January 30, 2018 Source: acrabstracts.org 498
Immune checkpoint inhibitors have revolutionized the treatment of advanced malignancies. By blocking T-cell inhibition these drugs result in immune targeting of tumor cells and normal tissue. As such, their main toxicity is inducing immune-mediated tissue damage. Patients with preexisting rheumatologic diseases were excluded from the clinical trials for these agents, and little is known about the safety, efficacy, or risk for disease flares in these patients.
A retrospective medical record review was performed to identify all patients who received checkpoint inhibitor therapy at Mayo Clinic, Rochester between 2011 and 2016. Those with preexisting rheumatologic disease were identified using specific diagnostic codes.

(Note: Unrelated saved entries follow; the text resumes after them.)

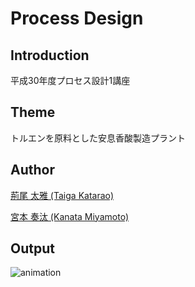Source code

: # Process Design

## Introduction
平成30年度プロセス設計1講座

## Theme
トルエンを原料とした安息香酸製造プラント

## Author
[荊尾 太雅 (Taiga Katarao)](https://github.com/tarao1006/)

[宮本 奏汰 (Kanata Miyamoto)](https://github.com/miyamo-sou)

## Output
<img alt="animation" src="animation.gif">

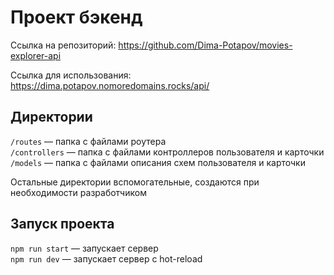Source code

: # Проект бэкенд

Ссылка на репозиторий: https://github.com/Dima-Potapov/movies-explorer-api

Ссылка для использования: https://dima.potapov.nomoredomains.rocks/api/

## Директории

`/routes` — папка с файлами роутера  
`/controllers` — папка с файлами контроллеров пользователя и карточки   
`/models` — папка с файлами описания схем пользователя и карточки  
  
Остальные директории вспомогательные, создаются при необходимости разработчиком

## Запуск проекта

`npm run start` — запускает сервер   
`npm run dev` — запускает сервер с hot-reload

There were 16 patients identified (81% female, mean age 68.3). The most common rheumatologic diseases were rheumatoid arthritis (5), polymyalgia rheumatica (5), Sjogren’s syndrome (2), and systemic lupus erythematosus (2). Seven patients were receiving treatment with immunosuppressive therapy upon starting a checkpoint inhibitor. The primary malignancies were melanoma (10), pulmonary (4), or hematologic (2). In most cases checkpoint inhibitors were offered only after failure of several other therapies. Immune-related adverse events (IRAE) occurred in 6 patients and all were treated successfully with corticosteroids and discontinuation of therapy. Survival was significantly prolonged in patients with an IRAE (17 months vs. 1.4 months [p=0.003]). There were no significant differences in time from cancer diagnosis to immunotherapy, duration of immunotherapy, age, or sex between these groups.
To our knowledge, this represents the largest single-center cohort of patients with rheumatologic diseases who were exposed to cancer immunotherapy. Only a minority of these patients experienced a flare of their preexisting rheumatologic disease or any other IRAE. The presence of an IRAE was associated with significantly prolonged survival.